# Visiting Mexico before you move



## RodiM (May 14, 2016)

Hello,
I plan to move to mexico early in 2017 and in November of this year I would like to sign up for a possible organized tour of retirement communities, to get an idea of what it is like first hand.
I will be in OC, CA and am interested in communities in the Baja California, La Paz, San Felipe area.
Does anyone know of the best way to travel and visit these communities? Are there any tours originating in OC or San Diego? I understand there is a train possibility. Is it safe? If there are no organized tours, are there any bed and breakfast type facilities in the area? I would like to get a feeling fr the community, not be in a hotel, isolated. 
Thank you. RodiM


----------



## TundraGreen (Jul 15, 2010)

RodiM said:


> Hello,
> I plan to move to mexico early in 2017 and in November of this year I would like to sign up for a possible organized tour of retirement communities, to get an idea of what it is like first hand.
> I will be in OC, CA and am interested in communities in the Baja California, La Paz, San Felipe area.
> Does anyone know of the best way to travel and visit these communities? Are there any tours originating in OC or San Diego? I understand there is a train possibility. Is it safe? If there are no organized tours, are there any bed and breakfast type facilities in the area? I would like to get a feeling fr the community, not be in a hotel, isolated.
> Thank you. RodiM


There are no passenger trains in Mexico except in the Barrancas del Cobre region. You can take trains from Orange County or San Diego to the US-Mexico border, but that is about it.
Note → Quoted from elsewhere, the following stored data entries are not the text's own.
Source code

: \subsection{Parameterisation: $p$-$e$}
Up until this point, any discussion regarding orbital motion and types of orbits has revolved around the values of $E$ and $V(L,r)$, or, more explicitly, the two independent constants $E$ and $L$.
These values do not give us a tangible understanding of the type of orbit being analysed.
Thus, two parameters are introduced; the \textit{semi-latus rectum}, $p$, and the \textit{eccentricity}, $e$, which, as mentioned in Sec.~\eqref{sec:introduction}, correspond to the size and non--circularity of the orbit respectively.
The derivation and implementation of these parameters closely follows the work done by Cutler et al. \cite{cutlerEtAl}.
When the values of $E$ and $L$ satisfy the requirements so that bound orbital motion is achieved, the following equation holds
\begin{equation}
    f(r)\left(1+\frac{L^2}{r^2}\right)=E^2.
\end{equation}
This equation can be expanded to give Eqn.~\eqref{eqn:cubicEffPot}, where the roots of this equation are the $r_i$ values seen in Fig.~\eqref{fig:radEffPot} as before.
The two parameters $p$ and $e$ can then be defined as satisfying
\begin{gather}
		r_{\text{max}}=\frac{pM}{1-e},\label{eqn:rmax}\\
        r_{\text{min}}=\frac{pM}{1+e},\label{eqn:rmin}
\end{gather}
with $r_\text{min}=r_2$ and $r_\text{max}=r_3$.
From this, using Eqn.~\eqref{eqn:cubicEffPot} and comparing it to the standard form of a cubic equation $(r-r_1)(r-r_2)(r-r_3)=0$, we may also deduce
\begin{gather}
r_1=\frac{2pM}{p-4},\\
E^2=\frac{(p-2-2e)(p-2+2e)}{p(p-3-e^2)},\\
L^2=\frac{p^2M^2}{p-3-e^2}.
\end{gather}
I don't know anything about tours. If you stay in hostels, there is more interaction between guests and between guests and staff, so it is less isolated than a regular hotel. However, hostels aren't usually available in smaller towns. There is one listed as a "boutique" hostel in La Paz, but I don't know what the ambiance is like. In La Paz there is a Crucero Club in the La Paz Marina that is a hangout for sailors. It would be people to talk to, but few of them will live in La Paz, so it might not help much with info about life there.


----------



## RodiM (May 14, 2016)

Thank you for the information on tours from OC . I might contact some travel agencies.
Meanwhile, I read a bit about San Felipe and it sounds lovely . Not sure about safety in general, being a single woman. Any thoughts on safety? Also pets being allowed.Thank you.


----------



## chicois8 (Aug 8, 2009)

If you can stand 120℉ in the summer time San Felipe is perfect but most Baja aficionados refer to it as the armpit of Mexico...Most folks who want to learn about Baja just jump in their car and explore...


----------



## RodiM (May 14, 2016)

Thank you. I am a single woman, concerned about safety of travel. This is why I asked about possible guided retirement communities tours. I appreciate the info on San Felipe.


----------



## chicois8 (Aug 8, 2009)

I doubt there would be any retirement tours in Baja but I could be wrong, maybe go to the Baja omad site and ask there, they are Baja specific...
BajaNomad - Powered by XMB


----------



## perropedorro (Mar 19, 2016)

If you live in OC and don't wish to get too adventurous, perhaps you could try Rosarito, Ensenada or Tecate. Even some parts of TJ, like around the beach area, are fairly peaceful. San Felipe, I can't figure out, one of the most expensive places in Mexico, little beauty and less culture, broiling heat from June to Sept., drunk college kids every Spring


----------



## izzenhood (Jun 8, 2013)

RodiM said:


> Thank you for the information on tours from OC . I might contact some travel agencies.
> Meanwhile, I read a bit about San Felipe and it sounds lovely . Not sure about safety in general, being a single woman. Any thoughts on safety? Also pets being allowed.Thank you.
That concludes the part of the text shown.